RECORDS SUPPLIED START

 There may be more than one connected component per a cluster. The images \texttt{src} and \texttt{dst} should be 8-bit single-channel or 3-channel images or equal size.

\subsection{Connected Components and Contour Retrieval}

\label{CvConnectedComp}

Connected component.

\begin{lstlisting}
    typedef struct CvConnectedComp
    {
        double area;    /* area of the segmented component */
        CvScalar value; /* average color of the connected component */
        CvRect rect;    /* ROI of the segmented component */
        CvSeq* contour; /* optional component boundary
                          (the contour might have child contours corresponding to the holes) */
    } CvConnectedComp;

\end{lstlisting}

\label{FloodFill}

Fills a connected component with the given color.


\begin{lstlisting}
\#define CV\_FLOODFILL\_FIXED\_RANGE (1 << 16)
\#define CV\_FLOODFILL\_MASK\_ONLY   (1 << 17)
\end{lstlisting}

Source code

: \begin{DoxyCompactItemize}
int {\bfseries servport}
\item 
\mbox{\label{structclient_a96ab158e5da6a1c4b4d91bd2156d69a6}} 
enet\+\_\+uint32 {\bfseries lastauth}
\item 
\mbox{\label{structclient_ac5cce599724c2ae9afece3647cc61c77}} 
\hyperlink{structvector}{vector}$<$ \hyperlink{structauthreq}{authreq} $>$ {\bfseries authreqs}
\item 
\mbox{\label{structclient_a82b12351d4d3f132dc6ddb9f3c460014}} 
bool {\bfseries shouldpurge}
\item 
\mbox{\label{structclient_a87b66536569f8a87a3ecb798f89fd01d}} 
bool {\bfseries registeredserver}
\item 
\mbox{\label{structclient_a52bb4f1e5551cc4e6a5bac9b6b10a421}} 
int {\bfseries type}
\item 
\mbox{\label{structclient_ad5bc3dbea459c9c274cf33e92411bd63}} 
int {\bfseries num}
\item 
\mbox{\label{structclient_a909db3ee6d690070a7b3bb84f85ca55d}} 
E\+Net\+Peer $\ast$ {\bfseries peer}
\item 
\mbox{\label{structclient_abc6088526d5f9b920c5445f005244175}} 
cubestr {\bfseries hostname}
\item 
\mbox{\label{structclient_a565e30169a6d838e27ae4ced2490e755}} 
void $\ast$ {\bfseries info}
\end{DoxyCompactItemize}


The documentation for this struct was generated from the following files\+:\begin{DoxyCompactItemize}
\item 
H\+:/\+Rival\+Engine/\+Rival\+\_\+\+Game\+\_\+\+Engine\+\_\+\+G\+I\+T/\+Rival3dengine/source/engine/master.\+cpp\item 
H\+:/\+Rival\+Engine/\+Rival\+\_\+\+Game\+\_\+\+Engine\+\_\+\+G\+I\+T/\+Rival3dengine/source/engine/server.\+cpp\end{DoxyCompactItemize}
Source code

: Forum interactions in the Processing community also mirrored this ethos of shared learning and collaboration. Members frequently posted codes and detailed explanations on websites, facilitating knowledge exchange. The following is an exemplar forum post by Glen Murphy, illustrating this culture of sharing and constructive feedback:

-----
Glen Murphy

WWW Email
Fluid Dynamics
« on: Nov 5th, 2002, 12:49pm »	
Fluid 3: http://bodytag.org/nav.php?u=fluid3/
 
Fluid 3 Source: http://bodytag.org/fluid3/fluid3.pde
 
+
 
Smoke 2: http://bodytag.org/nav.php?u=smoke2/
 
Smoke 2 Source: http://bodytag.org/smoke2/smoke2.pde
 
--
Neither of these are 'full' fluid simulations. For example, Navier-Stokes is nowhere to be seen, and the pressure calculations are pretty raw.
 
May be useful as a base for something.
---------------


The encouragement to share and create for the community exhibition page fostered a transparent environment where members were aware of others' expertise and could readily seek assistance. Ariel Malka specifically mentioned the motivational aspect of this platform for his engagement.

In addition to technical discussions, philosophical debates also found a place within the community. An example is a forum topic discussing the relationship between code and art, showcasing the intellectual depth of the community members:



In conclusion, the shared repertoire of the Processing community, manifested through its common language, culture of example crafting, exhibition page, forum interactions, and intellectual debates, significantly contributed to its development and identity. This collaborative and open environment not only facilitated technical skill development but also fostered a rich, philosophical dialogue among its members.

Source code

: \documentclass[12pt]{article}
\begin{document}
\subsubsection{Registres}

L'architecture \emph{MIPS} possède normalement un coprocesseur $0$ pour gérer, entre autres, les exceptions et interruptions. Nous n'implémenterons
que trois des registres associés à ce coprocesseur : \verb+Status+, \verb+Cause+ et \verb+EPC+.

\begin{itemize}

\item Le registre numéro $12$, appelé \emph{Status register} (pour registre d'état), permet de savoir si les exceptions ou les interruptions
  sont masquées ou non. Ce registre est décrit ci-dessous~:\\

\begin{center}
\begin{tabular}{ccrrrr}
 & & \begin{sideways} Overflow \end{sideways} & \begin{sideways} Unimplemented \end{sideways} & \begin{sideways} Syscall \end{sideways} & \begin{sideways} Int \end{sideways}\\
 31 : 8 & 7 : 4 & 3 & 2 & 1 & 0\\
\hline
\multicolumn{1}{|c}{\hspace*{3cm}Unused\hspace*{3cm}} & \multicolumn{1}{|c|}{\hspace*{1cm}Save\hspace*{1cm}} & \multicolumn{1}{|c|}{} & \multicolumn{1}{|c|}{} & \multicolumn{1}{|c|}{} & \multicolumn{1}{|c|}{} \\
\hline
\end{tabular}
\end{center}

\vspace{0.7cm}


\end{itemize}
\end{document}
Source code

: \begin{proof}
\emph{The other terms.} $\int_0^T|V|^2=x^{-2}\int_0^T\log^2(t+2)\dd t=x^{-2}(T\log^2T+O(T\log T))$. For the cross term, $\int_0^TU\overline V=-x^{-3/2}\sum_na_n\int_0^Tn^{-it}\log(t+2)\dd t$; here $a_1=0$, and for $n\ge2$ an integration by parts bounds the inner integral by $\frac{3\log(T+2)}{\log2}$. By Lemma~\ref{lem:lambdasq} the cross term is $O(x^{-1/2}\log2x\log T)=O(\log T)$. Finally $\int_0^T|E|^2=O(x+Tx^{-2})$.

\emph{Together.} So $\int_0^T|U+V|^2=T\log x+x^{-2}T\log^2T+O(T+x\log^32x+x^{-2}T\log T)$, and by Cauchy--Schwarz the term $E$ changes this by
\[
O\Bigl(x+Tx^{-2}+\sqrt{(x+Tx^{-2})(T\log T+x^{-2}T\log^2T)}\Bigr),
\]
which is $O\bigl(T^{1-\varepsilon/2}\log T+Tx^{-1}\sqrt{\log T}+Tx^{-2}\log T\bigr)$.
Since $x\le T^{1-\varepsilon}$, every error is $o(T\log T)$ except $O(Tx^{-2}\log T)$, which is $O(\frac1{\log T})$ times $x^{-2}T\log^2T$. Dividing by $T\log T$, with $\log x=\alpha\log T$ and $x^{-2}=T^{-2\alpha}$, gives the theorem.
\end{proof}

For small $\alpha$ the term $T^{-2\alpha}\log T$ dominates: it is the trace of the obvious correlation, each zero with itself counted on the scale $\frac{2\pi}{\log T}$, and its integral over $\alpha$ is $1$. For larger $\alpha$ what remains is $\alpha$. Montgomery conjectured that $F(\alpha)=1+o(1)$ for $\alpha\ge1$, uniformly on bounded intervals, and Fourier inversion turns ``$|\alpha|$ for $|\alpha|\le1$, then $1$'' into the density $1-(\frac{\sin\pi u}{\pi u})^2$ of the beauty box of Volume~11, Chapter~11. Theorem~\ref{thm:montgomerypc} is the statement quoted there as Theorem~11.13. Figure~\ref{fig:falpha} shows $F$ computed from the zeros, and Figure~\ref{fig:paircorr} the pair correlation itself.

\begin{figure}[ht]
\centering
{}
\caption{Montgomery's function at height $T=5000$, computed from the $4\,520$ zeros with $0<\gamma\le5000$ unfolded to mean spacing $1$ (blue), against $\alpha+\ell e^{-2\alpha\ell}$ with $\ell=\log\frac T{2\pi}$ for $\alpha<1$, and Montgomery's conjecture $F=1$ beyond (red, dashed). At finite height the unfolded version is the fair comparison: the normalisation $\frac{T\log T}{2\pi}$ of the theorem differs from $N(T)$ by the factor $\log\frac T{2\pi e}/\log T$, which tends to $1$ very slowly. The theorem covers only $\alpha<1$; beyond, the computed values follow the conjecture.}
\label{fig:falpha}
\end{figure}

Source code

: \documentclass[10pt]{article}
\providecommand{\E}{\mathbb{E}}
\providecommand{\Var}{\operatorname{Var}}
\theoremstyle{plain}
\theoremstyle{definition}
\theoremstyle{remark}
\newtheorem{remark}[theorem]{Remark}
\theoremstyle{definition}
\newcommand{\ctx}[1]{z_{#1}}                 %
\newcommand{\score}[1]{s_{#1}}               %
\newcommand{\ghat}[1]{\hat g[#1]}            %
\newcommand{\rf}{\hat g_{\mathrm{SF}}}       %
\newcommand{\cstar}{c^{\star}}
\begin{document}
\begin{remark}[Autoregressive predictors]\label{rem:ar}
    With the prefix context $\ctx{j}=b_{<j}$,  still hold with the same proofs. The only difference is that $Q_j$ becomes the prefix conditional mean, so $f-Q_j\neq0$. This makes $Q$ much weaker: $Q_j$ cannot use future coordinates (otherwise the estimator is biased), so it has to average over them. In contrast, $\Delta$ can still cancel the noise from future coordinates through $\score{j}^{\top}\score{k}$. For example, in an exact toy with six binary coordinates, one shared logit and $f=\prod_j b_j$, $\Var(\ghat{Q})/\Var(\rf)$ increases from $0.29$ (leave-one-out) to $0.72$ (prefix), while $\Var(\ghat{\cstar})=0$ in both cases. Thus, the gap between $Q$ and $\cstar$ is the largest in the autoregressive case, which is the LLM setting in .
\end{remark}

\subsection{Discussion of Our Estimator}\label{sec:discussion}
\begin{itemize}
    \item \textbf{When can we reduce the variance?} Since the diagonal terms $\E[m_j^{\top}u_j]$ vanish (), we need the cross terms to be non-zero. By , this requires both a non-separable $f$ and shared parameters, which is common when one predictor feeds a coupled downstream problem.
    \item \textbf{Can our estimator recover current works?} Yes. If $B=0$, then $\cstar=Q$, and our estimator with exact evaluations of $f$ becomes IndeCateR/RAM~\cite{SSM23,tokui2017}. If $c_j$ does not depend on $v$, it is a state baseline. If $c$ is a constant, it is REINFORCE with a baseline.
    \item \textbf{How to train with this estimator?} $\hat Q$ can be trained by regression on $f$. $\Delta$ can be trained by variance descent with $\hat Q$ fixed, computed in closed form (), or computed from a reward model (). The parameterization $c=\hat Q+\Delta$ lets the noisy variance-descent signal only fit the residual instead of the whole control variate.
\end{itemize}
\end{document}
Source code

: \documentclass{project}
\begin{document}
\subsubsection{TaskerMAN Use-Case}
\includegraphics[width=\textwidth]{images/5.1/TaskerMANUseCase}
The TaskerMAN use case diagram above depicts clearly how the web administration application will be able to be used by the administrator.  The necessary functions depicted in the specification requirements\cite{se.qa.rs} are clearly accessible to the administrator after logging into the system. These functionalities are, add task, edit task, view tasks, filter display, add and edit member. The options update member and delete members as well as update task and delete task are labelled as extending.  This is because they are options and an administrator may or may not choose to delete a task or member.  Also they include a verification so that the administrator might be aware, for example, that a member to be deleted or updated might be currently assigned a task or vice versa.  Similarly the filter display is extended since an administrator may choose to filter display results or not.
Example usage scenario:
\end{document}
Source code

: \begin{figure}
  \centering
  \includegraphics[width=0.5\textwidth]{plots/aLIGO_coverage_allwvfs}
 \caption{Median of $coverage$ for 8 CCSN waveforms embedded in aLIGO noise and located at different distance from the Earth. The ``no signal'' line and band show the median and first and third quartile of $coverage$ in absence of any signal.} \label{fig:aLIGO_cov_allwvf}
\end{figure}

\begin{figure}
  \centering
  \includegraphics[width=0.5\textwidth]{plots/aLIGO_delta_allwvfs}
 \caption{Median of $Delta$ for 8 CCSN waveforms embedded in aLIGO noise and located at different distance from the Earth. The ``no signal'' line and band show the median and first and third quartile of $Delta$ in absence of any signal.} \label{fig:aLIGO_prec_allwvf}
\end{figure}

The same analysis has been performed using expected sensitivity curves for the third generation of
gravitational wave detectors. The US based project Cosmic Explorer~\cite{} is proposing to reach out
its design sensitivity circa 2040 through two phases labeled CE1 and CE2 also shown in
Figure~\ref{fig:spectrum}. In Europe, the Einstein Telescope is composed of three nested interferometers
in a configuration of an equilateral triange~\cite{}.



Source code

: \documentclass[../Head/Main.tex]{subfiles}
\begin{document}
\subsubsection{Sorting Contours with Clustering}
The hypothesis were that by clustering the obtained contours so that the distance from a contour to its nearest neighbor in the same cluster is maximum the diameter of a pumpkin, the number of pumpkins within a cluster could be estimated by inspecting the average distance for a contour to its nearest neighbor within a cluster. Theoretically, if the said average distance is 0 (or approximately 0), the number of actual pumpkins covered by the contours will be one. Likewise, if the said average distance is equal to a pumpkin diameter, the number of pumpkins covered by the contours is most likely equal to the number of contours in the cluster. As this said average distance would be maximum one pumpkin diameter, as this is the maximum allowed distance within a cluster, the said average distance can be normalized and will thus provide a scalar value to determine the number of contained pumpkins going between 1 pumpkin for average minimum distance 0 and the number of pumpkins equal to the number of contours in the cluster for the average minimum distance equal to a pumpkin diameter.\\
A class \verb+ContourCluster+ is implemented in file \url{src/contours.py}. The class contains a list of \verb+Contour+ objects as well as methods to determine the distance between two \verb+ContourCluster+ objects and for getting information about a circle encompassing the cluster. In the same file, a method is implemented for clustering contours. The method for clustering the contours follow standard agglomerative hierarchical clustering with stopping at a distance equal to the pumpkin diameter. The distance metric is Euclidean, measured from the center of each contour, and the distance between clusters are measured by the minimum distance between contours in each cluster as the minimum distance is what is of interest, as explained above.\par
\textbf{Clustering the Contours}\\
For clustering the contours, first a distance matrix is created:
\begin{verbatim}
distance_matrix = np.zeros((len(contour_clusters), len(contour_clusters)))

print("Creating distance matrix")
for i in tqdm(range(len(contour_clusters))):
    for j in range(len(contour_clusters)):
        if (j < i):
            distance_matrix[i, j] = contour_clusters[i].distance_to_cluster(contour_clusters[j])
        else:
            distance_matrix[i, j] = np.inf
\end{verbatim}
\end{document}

RECORDS SUPPLIED END

> _ACTION ITEM_
Go through the material above, and wherever a line holds the word "interactions", copy it.

> _RESULT FOR THIS EXERCISE_
: Forum interactions in the Processing community also mirrored this ethos of shared learning and collaboration. Members frequently posted codes and detailed explanations on websites, facilitating knowledge exchange. The following is an exemplar forum post by Glen Murphy, illustrating this culture of sharing and constructive feedback:
In conclusion, the shared repertoire of the Processing community, manifested through its common language, culture of example crafting, exhibition page, forum interactions, and intellectual debates, significantly contributed to its development and identity. This collaborative and open environment not only facilitated technical skill development but also fostered a rich, philosophical dialogue among its members.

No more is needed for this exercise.